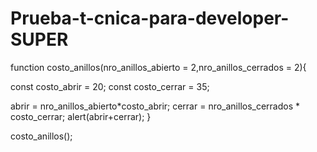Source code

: # Prueba-t-cnica-para-developer-SUPER
function costo_anillos(nro_anillos_abierto = 2,nro_anillos_cerrados = 2){

const costo_abrir = 20;
const costo_cerrar = 35;

abrir = nro_anillos_abierto*costo_abrir;
cerrar = nro_anillos_cerrados * costo_cerrar;
alert(abrir+cerrar);
}

costo_anillos();
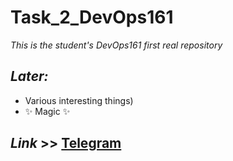 # Task_2_DevOps161

_This is the student's DevOps161 first real repository_

## _Later:_

- Various interesting things)
- ✨ Magic ✨

## *Link* >> [Telegram](https://t.me/wulfhere)
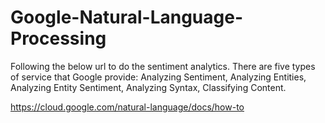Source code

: # Google-Natural-Language-Processing

Following the below url to do the sentiment analytics. There are five types of service that Google provide: Analyzing Sentiment, Analyzing Entities, Analyzing Entity Sentiment, Analyzing Syntax, Classifying Content.

https://cloud.google.com/natural-language/docs/how-to
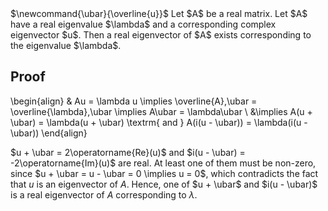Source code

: <span class="invisible">
$\newcommand{\ubar}{\overline{u}}$
</span>
Let $A$ be a real matrix. Let $A$ have a real eigenvalue $\lambda$ and a corresponding complex eigenvector $u$.
Then a real eigenvector of $A$ exists corresponding to the eigenvalue $\lambda$.

## Proof

\begin{align}
& Au = \lambda u
\implies \overline{A}\,\ubar = \overline{\lambda}\,\ubar
\implies A\ubar = \lambda\ubar
\\ &\implies A(u + \ubar) = \lambda(u + \ubar)
    \textrm{ and } A(i(u - \ubar)) = \lambda(i(u - \ubar))
\end{align}

$u + \ubar = 2\operatorname{Re}(u)$ and $i(u - \ubar) = -2\operatorname{Im}(u)$ are real.
At least one of them must be non-zero, since $u + \ubar = u - \ubar = 0 \implies u = 0$,
which contradicts the fact that $u$ is an eigenvector of $A$.
Hence, one of $u + \ubar$ and $i(u - \ubar)$ is a real eigenvector of $A$ corresponding to $\lambda$.
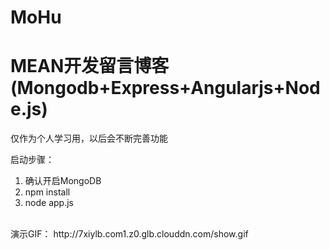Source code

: # MoHu
MEAN开发留言博客(Mongodb+Express+Angularjs+Node.js)
===
仅作为个人学习用，以后会不断完善功能

启动步骤：<br>
1.  确认开启MongoDB<br>
2.  npm install<br>
3.  node app.js<br>
<br>
演示GIF： http://7xiylb.com1.z0.glb.clouddn.com/show.gif

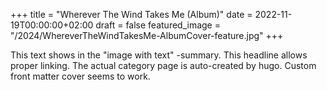 +++
title = "Wherever The Wind Takes Me (Album)"
date = 2022-11-19T00:00:00+02:00
draft = false
featured_image = "/2024/WhereverTheWindTakesMe-AlbumCover-feature.jpg"
+++

This text shows in the "image with text" -summary.
This headline allows proper linking.
The actual category page is auto-created by hugo.
Custom front matter cover seems to work.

* **EXERCISE INSTRUCTIONS**
When you repeat the lines above, keep them exact and leave out each image they contain.

* **EXPECTED ANSWER**
Source code

: # Prueba-t-cnica-para-developer-SUPER
function costo_anillos(nro_anillos_abierto = 2,nro_anillos_cerrados = 2){

const costo_abrir = 20;
const costo_cerrar = 35;

abrir = nro_anillos_abierto*costo_abrir;
cerrar = nro_anillos_cerrados * costo_cerrar;
alert(abrir+cerrar);
}

costo_anillos();
 # Task_2_DevOps161

_This is the student's DevOps161 first real repository_

## _Later:_

- Various interesting things)
- ✨ Magic ✨

## *Link* >> [Telegram](https://t.me/wulfhere)
Source code

: # Google-Natural-Language-Processing

Following the below url to do the sentiment analytics. There are five types of service that Google provide: Analyzing Sentiment, Analyzing Entities, Analyzing Entity Sentiment, Analyzing Syntax, Classifying Content.

https://cloud.google.com/natural-language/docs/how-to
Source code

: <span class="invisible">
$\newcommand{\ubar}{\overline{u}}$
</span>
Let $A$ be a real matrix. Let $A$ have a real eigenvalue $\lambda$ and a corresponding complex eigenvector $u$.
Then a real eigenvector of $A$ exists corresponding to the eigenvalue $\lambda$.

## Proof

\begin{align}
& Au = \lambda u
\implies \overline{A}\,\ubar = \overline{\lambda}\,\ubar
\implies A\ubar = \lambda\ubar
\\ &\implies A(u + \ubar) = \lambda(u + \ubar)
    \textrm{ and } A(i(u - \ubar)) = \lambda(i(u - \ubar))
\end{align}

$u + \ubar = 2\operatorname{Re}(u)$ and $i(u - \ubar) = -2\operatorname{Im}(u)$ are real.
At least one of them must be non-zero, since $u + \ubar = u - \ubar = 0 \implies u = 0$,
which contradicts the fact that $u$ is an eigenvector of $A$.
Hence, one of $u + \ubar$ and $i(u - \ubar)$ is a real eigenvector of $A$ corresponding to $\lambda$.
Source code

: # MoHu
MEAN开发留言博客(Mongodb+Express+Angularjs+Node.js)
===
仅作为个人学习用，以后会不断完善功能

启动步骤：<br>
1.  确认开启MongoDB<br>
2.  npm install<br>
3.  node app.js<br>
<br>
演示GIF： http://7xiylb.com1.z0.glb.clouddn.com/show.gif

 +++
title = "Wherever The Wind Takes Me (Album)"
date = 2022-11-19T00:00:00+02:00
draft = false
featured_image = "/2024/WhereverTheWindTakesMe-AlbumCover-feature.jpg"
+++

This text shows in the "image with text" -summary.
This headline allows proper linking.
The actual category page is auto-created by hugo.
Custom front matter cover seems to work.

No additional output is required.